== Task to complete ==
Repeat the lines below exactly as written, please, from the line with "a marker output." to the line with "Oval particles require", both lines included, and no others.

▽

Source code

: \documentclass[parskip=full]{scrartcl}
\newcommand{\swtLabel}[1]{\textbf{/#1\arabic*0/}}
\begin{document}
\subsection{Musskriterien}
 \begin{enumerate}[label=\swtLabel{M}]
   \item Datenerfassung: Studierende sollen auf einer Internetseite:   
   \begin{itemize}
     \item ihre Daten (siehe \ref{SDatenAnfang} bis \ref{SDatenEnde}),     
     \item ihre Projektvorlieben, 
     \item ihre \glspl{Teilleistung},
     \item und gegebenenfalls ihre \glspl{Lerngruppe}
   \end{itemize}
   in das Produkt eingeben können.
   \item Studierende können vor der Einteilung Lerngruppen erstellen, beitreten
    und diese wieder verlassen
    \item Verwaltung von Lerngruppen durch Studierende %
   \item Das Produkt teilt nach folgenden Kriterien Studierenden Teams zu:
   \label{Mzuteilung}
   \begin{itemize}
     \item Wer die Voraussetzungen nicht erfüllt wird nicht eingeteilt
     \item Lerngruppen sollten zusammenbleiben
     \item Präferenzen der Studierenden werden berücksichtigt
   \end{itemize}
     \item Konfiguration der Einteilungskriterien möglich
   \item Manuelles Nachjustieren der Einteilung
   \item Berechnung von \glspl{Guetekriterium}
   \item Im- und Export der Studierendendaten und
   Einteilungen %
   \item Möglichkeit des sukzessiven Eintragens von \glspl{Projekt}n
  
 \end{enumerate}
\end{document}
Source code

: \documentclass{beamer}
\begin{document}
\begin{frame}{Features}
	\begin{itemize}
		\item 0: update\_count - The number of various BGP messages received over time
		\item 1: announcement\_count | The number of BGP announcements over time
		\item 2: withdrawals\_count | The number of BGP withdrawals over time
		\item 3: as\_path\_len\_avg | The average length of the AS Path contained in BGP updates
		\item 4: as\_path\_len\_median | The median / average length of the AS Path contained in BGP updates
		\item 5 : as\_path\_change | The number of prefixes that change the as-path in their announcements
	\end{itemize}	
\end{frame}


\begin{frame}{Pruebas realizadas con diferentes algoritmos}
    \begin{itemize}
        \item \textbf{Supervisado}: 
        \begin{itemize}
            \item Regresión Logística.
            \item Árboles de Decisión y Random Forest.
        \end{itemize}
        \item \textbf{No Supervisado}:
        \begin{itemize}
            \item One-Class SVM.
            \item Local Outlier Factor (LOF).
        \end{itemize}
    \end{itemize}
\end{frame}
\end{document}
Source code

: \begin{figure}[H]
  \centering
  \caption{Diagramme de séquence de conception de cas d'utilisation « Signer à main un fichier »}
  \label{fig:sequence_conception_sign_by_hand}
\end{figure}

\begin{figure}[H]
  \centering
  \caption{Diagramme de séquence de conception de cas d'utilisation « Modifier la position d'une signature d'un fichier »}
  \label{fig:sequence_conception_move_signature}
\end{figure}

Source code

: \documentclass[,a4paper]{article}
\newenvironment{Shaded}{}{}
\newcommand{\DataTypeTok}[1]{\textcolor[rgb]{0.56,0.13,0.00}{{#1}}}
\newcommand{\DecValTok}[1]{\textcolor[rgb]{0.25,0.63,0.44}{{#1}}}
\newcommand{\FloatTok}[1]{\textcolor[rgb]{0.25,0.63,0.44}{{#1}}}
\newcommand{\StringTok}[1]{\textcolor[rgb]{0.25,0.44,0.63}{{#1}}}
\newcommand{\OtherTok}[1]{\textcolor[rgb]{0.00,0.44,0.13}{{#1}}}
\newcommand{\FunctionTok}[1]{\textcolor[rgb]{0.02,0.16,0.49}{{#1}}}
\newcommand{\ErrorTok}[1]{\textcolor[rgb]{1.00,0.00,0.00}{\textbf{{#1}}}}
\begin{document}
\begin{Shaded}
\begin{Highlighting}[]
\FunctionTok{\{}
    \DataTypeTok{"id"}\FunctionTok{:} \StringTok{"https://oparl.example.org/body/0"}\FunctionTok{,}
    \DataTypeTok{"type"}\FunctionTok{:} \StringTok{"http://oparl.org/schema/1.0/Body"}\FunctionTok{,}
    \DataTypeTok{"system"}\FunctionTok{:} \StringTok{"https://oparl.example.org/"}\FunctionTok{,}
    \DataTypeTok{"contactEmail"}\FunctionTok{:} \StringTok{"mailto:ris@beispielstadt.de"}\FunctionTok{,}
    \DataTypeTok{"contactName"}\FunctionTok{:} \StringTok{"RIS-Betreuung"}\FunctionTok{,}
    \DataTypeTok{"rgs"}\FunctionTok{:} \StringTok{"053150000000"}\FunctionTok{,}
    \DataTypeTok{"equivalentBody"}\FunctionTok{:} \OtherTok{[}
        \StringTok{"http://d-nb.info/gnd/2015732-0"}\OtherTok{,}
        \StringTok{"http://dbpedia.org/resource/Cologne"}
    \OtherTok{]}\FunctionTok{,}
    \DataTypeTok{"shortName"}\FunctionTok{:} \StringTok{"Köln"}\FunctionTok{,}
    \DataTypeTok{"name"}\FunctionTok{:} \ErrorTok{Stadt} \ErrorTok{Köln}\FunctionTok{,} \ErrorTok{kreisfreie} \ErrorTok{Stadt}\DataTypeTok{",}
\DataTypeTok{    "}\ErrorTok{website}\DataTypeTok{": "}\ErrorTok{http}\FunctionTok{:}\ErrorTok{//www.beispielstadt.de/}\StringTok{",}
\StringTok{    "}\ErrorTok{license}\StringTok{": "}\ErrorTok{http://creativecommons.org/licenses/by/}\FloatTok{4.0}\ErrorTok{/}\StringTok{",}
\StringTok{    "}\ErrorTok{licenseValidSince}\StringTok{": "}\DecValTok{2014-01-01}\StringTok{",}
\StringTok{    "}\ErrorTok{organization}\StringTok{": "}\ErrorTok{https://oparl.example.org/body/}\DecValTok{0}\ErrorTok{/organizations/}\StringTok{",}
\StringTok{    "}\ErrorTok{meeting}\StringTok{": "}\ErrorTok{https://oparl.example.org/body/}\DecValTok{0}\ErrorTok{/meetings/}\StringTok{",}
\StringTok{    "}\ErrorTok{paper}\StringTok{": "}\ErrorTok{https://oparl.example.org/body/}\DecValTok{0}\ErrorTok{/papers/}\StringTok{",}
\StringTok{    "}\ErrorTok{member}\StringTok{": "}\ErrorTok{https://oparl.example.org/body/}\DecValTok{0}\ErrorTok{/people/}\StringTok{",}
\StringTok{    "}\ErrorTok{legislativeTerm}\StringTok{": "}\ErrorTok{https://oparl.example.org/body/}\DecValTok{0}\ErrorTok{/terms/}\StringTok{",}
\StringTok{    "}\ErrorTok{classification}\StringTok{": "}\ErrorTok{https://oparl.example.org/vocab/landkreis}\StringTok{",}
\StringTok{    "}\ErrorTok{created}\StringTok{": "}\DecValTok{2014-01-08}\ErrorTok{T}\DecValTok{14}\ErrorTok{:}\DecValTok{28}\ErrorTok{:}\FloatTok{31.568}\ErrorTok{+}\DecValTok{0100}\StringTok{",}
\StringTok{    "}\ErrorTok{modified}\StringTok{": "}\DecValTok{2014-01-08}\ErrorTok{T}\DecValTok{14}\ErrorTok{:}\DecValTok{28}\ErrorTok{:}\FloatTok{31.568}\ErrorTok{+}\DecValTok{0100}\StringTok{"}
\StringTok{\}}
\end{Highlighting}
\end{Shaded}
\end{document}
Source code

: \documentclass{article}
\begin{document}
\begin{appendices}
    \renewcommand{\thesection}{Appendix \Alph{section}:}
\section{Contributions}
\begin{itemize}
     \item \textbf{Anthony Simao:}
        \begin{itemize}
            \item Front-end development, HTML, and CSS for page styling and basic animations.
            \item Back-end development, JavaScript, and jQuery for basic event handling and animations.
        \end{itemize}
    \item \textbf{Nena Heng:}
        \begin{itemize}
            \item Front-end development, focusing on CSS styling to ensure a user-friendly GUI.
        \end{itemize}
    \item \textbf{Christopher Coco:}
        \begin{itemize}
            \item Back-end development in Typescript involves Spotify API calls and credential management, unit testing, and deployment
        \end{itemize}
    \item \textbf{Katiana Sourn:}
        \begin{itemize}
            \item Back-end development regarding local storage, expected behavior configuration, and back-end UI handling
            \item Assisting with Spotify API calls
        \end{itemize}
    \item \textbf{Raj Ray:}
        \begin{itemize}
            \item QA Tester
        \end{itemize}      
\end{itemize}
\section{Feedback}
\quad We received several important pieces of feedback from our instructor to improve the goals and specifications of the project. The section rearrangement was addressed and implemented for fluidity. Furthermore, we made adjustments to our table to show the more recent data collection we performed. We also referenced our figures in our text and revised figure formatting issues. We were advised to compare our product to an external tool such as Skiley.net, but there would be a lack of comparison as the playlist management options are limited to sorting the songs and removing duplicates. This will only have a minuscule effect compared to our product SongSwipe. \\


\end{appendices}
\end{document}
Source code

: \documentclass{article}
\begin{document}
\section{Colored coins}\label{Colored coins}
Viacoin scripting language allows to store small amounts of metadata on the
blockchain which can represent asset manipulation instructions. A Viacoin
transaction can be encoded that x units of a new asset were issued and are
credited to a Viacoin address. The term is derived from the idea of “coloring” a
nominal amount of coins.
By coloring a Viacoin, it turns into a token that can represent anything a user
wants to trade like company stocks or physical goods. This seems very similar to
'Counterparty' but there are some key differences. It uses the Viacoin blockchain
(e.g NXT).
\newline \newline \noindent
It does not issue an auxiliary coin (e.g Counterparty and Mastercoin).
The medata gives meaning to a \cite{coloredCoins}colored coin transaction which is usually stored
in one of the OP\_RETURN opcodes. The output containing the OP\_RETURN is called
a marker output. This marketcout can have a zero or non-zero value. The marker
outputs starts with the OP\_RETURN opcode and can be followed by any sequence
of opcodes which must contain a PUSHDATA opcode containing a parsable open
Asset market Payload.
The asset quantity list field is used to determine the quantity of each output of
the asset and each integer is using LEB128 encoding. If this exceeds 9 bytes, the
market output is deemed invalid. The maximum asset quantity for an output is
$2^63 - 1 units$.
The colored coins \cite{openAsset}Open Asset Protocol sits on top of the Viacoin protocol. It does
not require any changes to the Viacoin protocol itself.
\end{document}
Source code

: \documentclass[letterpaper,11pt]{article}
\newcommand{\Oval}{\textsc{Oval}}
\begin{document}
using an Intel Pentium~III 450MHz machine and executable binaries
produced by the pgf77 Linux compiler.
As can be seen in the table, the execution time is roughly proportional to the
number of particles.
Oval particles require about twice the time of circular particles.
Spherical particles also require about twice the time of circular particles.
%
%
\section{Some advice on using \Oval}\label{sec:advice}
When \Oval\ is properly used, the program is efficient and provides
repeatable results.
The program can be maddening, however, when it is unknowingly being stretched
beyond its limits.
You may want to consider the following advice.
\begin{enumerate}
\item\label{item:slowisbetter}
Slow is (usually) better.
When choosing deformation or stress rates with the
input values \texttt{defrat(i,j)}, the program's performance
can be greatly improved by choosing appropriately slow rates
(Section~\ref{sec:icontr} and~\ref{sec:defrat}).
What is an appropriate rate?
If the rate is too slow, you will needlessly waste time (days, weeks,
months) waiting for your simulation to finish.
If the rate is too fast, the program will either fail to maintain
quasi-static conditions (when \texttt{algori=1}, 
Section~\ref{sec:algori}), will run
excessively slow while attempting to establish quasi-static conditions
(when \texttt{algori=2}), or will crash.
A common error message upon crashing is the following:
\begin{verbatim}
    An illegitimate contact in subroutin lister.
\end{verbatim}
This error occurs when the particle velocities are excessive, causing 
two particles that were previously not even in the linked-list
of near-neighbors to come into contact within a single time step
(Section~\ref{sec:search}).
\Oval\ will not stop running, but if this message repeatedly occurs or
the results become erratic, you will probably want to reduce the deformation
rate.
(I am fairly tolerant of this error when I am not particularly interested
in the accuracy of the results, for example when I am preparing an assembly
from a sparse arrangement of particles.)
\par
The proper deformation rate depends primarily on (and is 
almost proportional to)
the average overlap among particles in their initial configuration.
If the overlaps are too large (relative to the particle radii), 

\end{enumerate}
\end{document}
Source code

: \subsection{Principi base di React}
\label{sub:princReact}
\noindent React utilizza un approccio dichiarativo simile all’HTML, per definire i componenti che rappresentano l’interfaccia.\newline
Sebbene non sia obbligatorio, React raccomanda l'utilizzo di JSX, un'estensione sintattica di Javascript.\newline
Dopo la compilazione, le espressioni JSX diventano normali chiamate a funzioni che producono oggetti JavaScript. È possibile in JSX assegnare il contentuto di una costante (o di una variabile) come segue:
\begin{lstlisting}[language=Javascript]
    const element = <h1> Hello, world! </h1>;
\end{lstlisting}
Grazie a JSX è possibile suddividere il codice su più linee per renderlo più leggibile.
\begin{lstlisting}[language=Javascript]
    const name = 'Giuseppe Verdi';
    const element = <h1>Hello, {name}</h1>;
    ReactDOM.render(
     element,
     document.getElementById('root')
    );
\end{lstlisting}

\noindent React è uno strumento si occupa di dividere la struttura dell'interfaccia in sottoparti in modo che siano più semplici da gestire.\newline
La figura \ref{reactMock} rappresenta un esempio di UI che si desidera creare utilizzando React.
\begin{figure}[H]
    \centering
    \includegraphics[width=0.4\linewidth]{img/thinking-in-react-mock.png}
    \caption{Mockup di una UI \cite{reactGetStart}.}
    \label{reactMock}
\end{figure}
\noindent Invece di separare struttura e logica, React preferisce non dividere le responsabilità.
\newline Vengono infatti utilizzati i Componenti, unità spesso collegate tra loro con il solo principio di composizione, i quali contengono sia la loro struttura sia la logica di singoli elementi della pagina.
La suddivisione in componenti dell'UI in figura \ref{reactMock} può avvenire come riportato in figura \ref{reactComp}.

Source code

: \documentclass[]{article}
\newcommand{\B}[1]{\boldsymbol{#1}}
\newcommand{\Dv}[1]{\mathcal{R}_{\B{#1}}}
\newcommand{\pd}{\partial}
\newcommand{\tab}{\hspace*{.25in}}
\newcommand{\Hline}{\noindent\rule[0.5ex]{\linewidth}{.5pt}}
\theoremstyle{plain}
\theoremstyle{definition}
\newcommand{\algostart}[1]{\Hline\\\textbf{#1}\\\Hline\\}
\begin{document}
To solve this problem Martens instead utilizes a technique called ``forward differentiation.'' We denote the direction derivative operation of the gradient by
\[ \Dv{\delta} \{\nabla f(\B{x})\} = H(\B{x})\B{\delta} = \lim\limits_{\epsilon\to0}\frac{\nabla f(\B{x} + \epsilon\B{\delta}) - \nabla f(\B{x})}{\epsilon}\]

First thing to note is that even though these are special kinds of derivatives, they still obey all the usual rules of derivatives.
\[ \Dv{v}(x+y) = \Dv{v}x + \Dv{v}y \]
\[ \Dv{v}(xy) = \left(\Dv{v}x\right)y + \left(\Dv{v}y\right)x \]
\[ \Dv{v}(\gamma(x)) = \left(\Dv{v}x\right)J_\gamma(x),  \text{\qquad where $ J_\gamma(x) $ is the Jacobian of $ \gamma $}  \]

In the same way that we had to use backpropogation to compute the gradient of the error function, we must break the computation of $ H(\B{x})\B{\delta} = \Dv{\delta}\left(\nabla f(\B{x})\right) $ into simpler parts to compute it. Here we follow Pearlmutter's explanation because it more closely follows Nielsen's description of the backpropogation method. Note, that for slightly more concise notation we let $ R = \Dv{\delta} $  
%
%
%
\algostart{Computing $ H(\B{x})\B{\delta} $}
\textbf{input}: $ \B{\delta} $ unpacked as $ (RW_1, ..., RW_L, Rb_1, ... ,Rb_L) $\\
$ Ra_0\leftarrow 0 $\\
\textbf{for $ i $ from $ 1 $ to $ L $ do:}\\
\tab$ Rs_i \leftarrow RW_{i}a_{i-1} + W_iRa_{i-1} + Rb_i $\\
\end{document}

△

== Response for this exercise ==
a marker output. This marketcout can have a zero or non-zero value. The marker
outputs starts with the OP\_RETURN opcode and can be followed by any sequence
of opcodes which must contain a PUSHDATA opcode containing a parsable open
Asset market Payload.
The asset quantity list field is used to determine the quantity of each output of
the asset and each integer is using LEB128 encoding. If this exceeds 9 bytes, the
market output is deemed invalid. The maximum asset quantity for an output is
$2^63 - 1 units$.
The colored coins \cite{openAsset}Open Asset Protocol sits on top of the Viacoin protocol. It does
not require any changes to the Viacoin protocol itself.
\end{document}
Source code

: \documentclass[letterpaper,11pt]{article}
\newcommand{\Oval}{\textsc{Oval}}
\begin{document}
using an Intel Pentium~III 450MHz machine and executable binaries
produced by the pgf77 Linux compiler.
As can be seen in the table, the execution time is roughly proportional to the
number of particles.
Oval particles require about twice the time of circular particles.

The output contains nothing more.